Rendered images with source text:
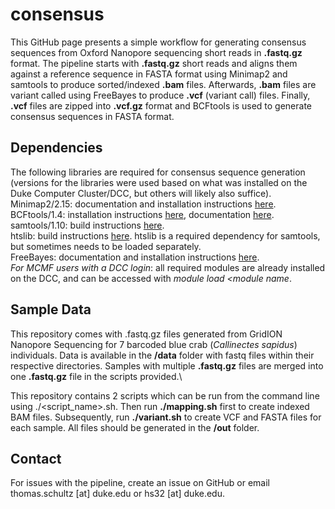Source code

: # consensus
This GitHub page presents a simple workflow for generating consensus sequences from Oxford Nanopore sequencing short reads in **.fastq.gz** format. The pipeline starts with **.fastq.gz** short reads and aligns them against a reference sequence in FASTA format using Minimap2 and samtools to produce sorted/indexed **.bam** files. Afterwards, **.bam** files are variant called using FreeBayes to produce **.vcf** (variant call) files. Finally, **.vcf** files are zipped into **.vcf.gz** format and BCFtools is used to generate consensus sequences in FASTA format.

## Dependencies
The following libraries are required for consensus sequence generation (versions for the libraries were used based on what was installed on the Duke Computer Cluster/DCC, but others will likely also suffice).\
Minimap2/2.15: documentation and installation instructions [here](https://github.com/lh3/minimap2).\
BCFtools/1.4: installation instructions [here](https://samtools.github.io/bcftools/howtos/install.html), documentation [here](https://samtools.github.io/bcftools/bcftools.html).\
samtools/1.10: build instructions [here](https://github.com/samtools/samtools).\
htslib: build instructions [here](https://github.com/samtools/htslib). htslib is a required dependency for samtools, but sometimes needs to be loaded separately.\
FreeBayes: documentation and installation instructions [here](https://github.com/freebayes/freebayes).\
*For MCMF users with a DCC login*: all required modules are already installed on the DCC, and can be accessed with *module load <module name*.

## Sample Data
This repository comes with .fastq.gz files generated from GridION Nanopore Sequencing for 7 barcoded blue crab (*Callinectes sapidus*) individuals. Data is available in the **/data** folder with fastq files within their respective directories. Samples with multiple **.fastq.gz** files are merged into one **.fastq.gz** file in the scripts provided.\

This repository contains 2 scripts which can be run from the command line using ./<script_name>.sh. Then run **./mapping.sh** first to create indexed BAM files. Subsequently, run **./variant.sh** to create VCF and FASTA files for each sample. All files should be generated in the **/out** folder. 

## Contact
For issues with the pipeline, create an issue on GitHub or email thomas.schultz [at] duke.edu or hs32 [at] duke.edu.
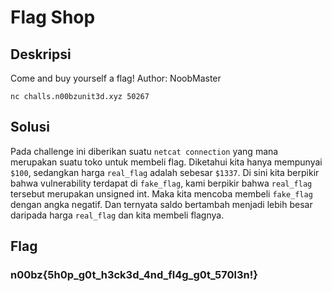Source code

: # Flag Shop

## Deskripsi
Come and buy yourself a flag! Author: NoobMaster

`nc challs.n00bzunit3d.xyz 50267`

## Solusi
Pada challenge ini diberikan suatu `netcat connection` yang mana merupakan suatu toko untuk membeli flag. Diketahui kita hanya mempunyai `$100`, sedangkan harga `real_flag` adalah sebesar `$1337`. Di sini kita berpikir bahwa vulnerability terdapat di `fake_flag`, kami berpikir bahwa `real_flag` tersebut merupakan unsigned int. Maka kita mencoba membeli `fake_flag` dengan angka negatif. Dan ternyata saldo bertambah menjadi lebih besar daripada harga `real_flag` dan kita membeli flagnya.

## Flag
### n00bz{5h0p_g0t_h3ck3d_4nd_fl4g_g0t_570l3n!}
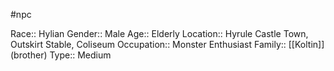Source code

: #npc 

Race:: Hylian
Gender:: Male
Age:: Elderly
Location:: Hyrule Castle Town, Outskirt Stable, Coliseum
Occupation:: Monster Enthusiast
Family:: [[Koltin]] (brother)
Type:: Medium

_Your objective_. The lines to return are those with the string "installation" in them; copy each from the entries above.

_Answer for the task_.
Minimap2/2.15: documentation and installation instructions [here](https://github.com/lh3/minimap2).\
BCFtools/1.4: installation instructions [here](https://samtools.github.io/bcftools/howtos/install.html), documentation [here](https://samtools.github.io/bcftools/bcftools.html).\
FreeBayes: documentation and installation instructions [here](https://github.com/freebayes/freebayes).\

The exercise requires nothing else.